Copy every entry below exactly, and keep out the pictures.

[Rendered images with source text]
═══

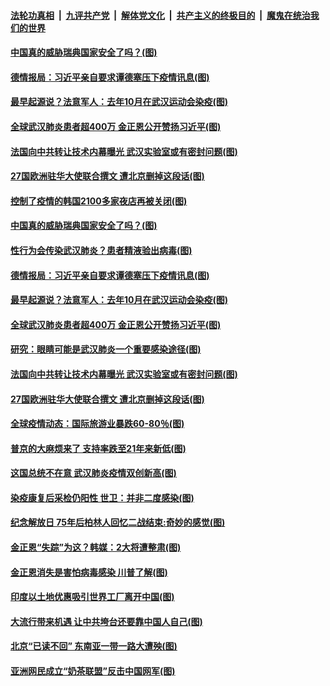 ####  [法轮功真相](../../../../basic/blob/master/README.md?t=05100431) &nbsp;|&nbsp; [九评共产党](../../../../9ping.md/blob/master/README.md?t=05100431) &nbsp;|&nbsp; [解体党文化](../../../../jtdwh.md/blob/master/README.md?t=05100431)  &nbsp;|&nbsp; [共产主义的终极目的](../../../../gczydzjmd.md/blob/master/README.md?t=05100431) &nbsp;|&nbsp; [魔鬼在统治我们的世界](../../../../mgztzwmdsj.md/blob/master/README.md?t=05100431) 

#### [中国真的威胁瑞典国家安全了吗？(图)](../pages/p9/932719.md?t=05100431) 

#### [德情报局：习近平亲自要求谭德塞压下疫情讯息(图)](../pages/p9/932632.md?t=05100431) 

#### [最早起源说？法意军人：去年10月在武汉运动会染疫(图)](../pages/p9/932570.md?t=05100431) 

#### [全球武汉肺炎患者超400万 金正恩公开赞扬习近平(图)](../pages/p9/932631.md?t=05100431) 

#### [法国向中共转让技术内幕曝光 武汉实验室或有密封问题(图)](../pages/p9/932561.md?t=05100431) 

#### [27国欧洲驻华大使联合撰文 遭北京删掉这段话(图)](../pages/p9/932555.md?t=05100431) 

#### [控制了疫情的韩国2100多家夜店再被关闭(图)](../pages/p9/932720.md?t=05100431) 

#### [中国真的威胁瑞典国家安全了吗？(图)](../pages/p9/932719.md?t=05100431) 

#### [性行为会传染武汉肺炎？患者精液验出病毒(图)](../pages/p9/932666.md?t=05100431) 

#### [德情报局：习近平亲自要求谭德塞压下疫情讯息(图)](../pages/p9/932632.md?t=05100431) 

#### [最早起源说？法意军人：去年10月在武汉运动会染疫(图)](../pages/p9/932570.md?t=05100431) 

#### [全球武汉肺炎患者超400万 金正恩公开赞扬习近平(图)](../pages/p9/932631.md?t=05100431) 

#### [研究：眼睛可能是武汉肺炎一个重要感染途径(图)](../pages/p9/932578.md?t=05100431) 

#### [法国向中共转让技术内幕曝光 武汉实验室或有密封问题(图)](../pages/p9/932561.md?t=05100431) 

#### [27国欧洲驻华大使联合撰文 遭北京删掉这段话(图)](../pages/p9/932555.md?t=05100431) 

#### [全球疫情动态：国际旅游业暴跌60-80％(图)](../pages/p9/932496.md?t=05100431) 

#### [普京的大麻烦来了 支持率跌至21年来新低(图)](../pages/p9/932425.md?t=05100431) 

#### [这国总统不在意 武汉肺炎疫情双创新高(图)](../pages/p9/932427.md?t=05100431) 

#### [染疫康复后采检仍阳性 世卫：并非二度感染(图)](../pages/p9/932484.md?t=05100431) 

#### [纪念解放日 75年后柏林人回忆二战结束:奇妙的感觉(图)](../pages/p9/932479.md?t=05100431) 

#### [金正恩“失踪”为这？韩媒：2大将遭整肃(图)](../pages/p9/932327.md?t=05100431) 

#### [金正恩消失是害怕病毒感染 川普了解(图)](../pages/p9/932377.md?t=05100431) 

#### [印度以土地优惠吸引世界工厂离开中国(图)](../pages/p9/932394.md?t=05100431) 

#### [大流行带来机遇 让中共垮台还要靠中国人自己(图)](../pages/p9/932376.md?t=05100431) 

#### [北京“已读不回” 东南亚一带一路大遭殃(图)](../pages/p9/932324.md?t=05100431) 

#### [亚洲网民成立“奶茶联盟”反击中国网军(图)](../pages/p9/932373.md?t=05100431) 

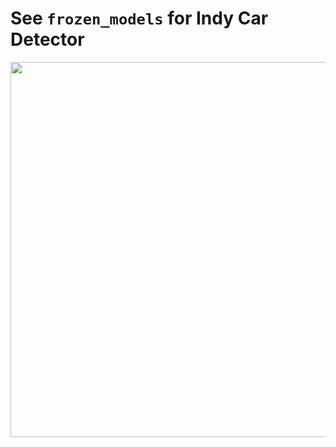 # See `frozen_models` for Indy Car Detector

<img src="https://github.com/vism2889/RAS_PROJECTS/blob/master/images/indy_race_detector.gif" width="600">
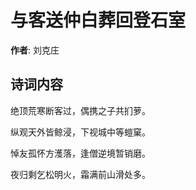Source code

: # 与客送仲白葬回登石室

**作者**: 刘克庄

## 诗词内容

绝顶荒寒断客过，偶携之子共扪萝。

纵观天外皆鲸浸，下视城中等螘窠。

悼友孤怀方濩落，逢僧逆境暂销磨。

夜归剩乞松明火，霜满前山滑处多。


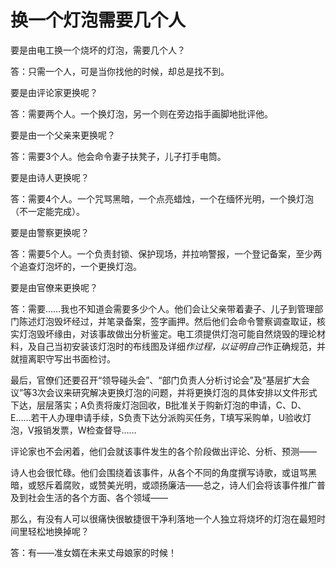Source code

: # 换一个灯泡需要几个人

要是由电工换一个烧坏的灯泡，需要几个人？ 

答：只需一个人，可是当你找他的时候，却总是找不到。 

要是由评论家更换呢？ 

答：需要两个人。一个换灯泡，另一个则在旁边指手画脚地批评他。 

要是由一个父亲来更换呢？ 

答：需要3个人。他会命令妻子扶凳子，儿子打手电筒。 

要是由诗人更换呢？ 

答：需要4个人。一个咒骂黑暗，一个点亮蜡烛，一个在缅怀光明，一个换灯泡（不一定能完成）。 

要是由警察更换呢？ 

答：需要5个人。一个负责封锁、保护现场，并拉响警报，一个登记备案，至少两个追查灯泡坏的，一个更换灯泡。 

要是由官僚来更换呢？ 

答：需要……我也不知道会需要多少个人。他们会让父亲带着妻子、儿子到管理部门陈述灯泡毁坏经过，并笔录备案，签字画押。然后他们会命令警察调查取证，核实灯泡毁坏缘由，对该事故做出分析鉴定。电工须提供灯泡可能自然烧毁的理论材料，及自己当初安装该灯泡时的布线图及详细*作过程，以证明自己*作正确规范，并就擅离职守写出书面检讨。 

最后，官僚们还要召开“领导碰头会”、“部门负责人分析讨论会”及“基层扩大会议”等3次会议来研究解决更换灯泡的问题，并将更换灯泡的具体安排以文件形式下达，层层落实；A负责将废灯泡回收，B批准关于购新灯泡的申请，C、D、E……若干人办理申请手续，S负责下达分派购买任务，T填写采购单，U验收灯泡，V报销发票，W检查督导…… 

评论家也不会闲着，他们会就该事件发生的各个阶段做出评论、分析、预测—— 

诗人也会很忙碌。他们会围绕着该事件，从各个不同的角度撰写诗歌，或诅骂黑暗，或怒斥着腐败，或赞美光明，或颂扬廉洁——总之，诗人们会将该事件推广普及到社会生活的各个方面、各个领域—— 

那么，有没有人可以很痛快很敏捷很干净利落地一个人独立将烧坏的灯泡在最短时间里轻松地换掉呢？ 

答：有——准女婿在未来丈母娘家的时候！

═══

▸ FINISHED EXERCISE:
 ####  [法轮功真相](../../../../basic/blob/master/README.md?t=05100431) &nbsp;|&nbsp; [九评共产党](../../../../9ping.md/blob/master/README.md?t=05100431) &nbsp;|&nbsp; [解体党文化](../../../../jtdwh.md/blob/master/README.md?t=05100431)  &nbsp;|&nbsp; [共产主义的终极目的](../../../../gczydzjmd.md/blob/master/README.md?t=05100431) &nbsp;|&nbsp; [魔鬼在统治我们的世界](../../../../mgztzwmdsj.md/blob/master/README.md?t=05100431) 

#### [中国真的威胁瑞典国家安全了吗？(图)](../pages/p9/932719.md?t=05100431) 

#### [德情报局：习近平亲自要求谭德塞压下疫情讯息(图)](../pages/p9/932632.md?t=05100431) 

#### [最早起源说？法意军人：去年10月在武汉运动会染疫(图)](../pages/p9/932570.md?t=05100431) 

#### [全球武汉肺炎患者超400万 金正恩公开赞扬习近平(图)](../pages/p9/932631.md?t=05100431) 

#### [法国向中共转让技术内幕曝光 武汉实验室或有密封问题(图)](../pages/p9/932561.md?t=05100431) 

#### [27国欧洲驻华大使联合撰文 遭北京删掉这段话(图)](../pages/p9/932555.md?t=05100431) 

#### [控制了疫情的韩国2100多家夜店再被关闭(图)](../pages/p9/932720.md?t=05100431) 

#### [中国真的威胁瑞典国家安全了吗？(图)](../pages/p9/932719.md?t=05100431) 

#### [性行为会传染武汉肺炎？患者精液验出病毒(图)](../pages/p9/932666.md?t=05100431) 

#### [德情报局：习近平亲自要求谭德塞压下疫情讯息(图)](../pages/p9/932632.md?t=05100431) 

#### [最早起源说？法意军人：去年10月在武汉运动会染疫(图)](../pages/p9/932570.md?t=05100431) 

#### [全球武汉肺炎患者超400万 金正恩公开赞扬习近平(图)](../pages/p9/932631.md?t=05100431) 

#### [研究：眼睛可能是武汉肺炎一个重要感染途径(图)](../pages/p9/932578.md?t=05100431) 

#### [法国向中共转让技术内幕曝光 武汉实验室或有密封问题(图)](../pages/p9/932561.md?t=05100431) 

#### [27国欧洲驻华大使联合撰文 遭北京删掉这段话(图)](../pages/p9/932555.md?t=05100431) 

#### [全球疫情动态：国际旅游业暴跌60-80％(图)](../pages/p9/932496.md?t=05100431) 

#### [普京的大麻烦来了 支持率跌至21年来新低(图)](../pages/p9/932425.md?t=05100431) 

#### [这国总统不在意 武汉肺炎疫情双创新高(图)](../pages/p9/932427.md?t=05100431) 

#### [染疫康复后采检仍阳性 世卫：并非二度感染(图)](../pages/p9/932484.md?t=05100431) 

#### [纪念解放日 75年后柏林人回忆二战结束:奇妙的感觉(图)](../pages/p9/932479.md?t=05100431) 

#### [金正恩“失踪”为这？韩媒：2大将遭整肃(图)](../pages/p9/932327.md?t=05100431) 

#### [金正恩消失是害怕病毒感染 川普了解(图)](../pages/p9/932377.md?t=05100431) 

#### [印度以土地优惠吸引世界工厂离开中国(图)](../pages/p9/932394.md?t=05100431) 

#### [大流行带来机遇 让中共垮台还要靠中国人自己(图)](../pages/p9/932376.md?t=05100431) 

#### [北京“已读不回” 东南亚一带一路大遭殃(图)](../pages/p9/932324.md?t=05100431) 

#### [亚洲网民成立“奶茶联盟”反击中国网军(图)](../pages/p9/932373.md?t=05100431) 

 # See `frozen_models` for Indy Car Detector

<img src="https://github.com/vism2889/RAS_PROJECTS/blob/master/images/indy_race_detector.gif" width="600">
Source code

: # 与客送仲白葬回登石室

**作者**: 刘克庄

## 诗词内容

绝顶荒寒断客过，偶携之子共扪萝。

纵观天外皆鲸浸，下视城中等螘窠。

悼友孤怀方濩落，逢僧逆境暂销磨。

夜归剩乞松明火，霜满前山滑处多。


Source code

: # 换一个灯泡需要几个人

要是由电工换一个烧坏的灯泡，需要几个人？ 

答：只需一个人，可是当你找他的时候，却总是找不到。 

要是由评论家更换呢？ 

答：需要两个人。一个换灯泡，另一个则在旁边指手画脚地批评他。 

要是由一个父亲来更换呢？ 

答：需要3个人。他会命令妻子扶凳子，儿子打手电筒。 

要是由诗人更换呢？ 

答：需要4个人。一个咒骂黑暗，一个点亮蜡烛，一个在缅怀光明，一个换灯泡（不一定能完成）。 

要是由警察更换呢？ 

答：需要5个人。一个负责封锁、保护现场，并拉响警报，一个登记备案，至少两个追查灯泡坏的，一个更换灯泡。 

要是由官僚来更换呢？ 

答：需要……我也不知道会需要多少个人。他们会让父亲带着妻子、儿子到管理部门陈述灯泡毁坏经过，并笔录备案，签字画押。然后他们会命令警察调查取证，核实灯泡毁坏缘由，对该事故做出分析鉴定。电工须提供灯泡可能自然烧毁的理论材料，及自己当初安装该灯泡时的布线图及详细*作过程，以证明自己*作正确规范，并就擅离职守写出书面检讨。 

最后，官僚们还要召开“领导碰头会”、“部门负责人分析讨论会”及“基层扩大会议”等3次会议来研究解决更换灯泡的问题，并将更换灯泡的具体安排以文件形式下达，层层落实；A负责将废灯泡回收，B批准关于购新灯泡的申请，C、D、E……若干人办理申请手续，S负责下达分派购买任务，T填写采购单，U验收灯泡，V报销发票，W检查督导…… 

评论家也不会闲着，他们会就该事件发生的各个阶段做出评论、分析、预测—— 

诗人也会很忙碌。他们会围绕着该事件，从各个不同的角度撰写诗歌，或诅骂黑暗，或怒斥着腐败，或赞美光明，或颂扬廉洁——总之，诗人们会将该事件推广普及到社会生活的各个方面、各个领域—— 

那么，有没有人可以很痛快很敏捷很干净利落地一个人独立将烧坏的灯泡在最短时间里轻松地换掉呢？ 

答：有——准女婿在未来丈母娘家的时候！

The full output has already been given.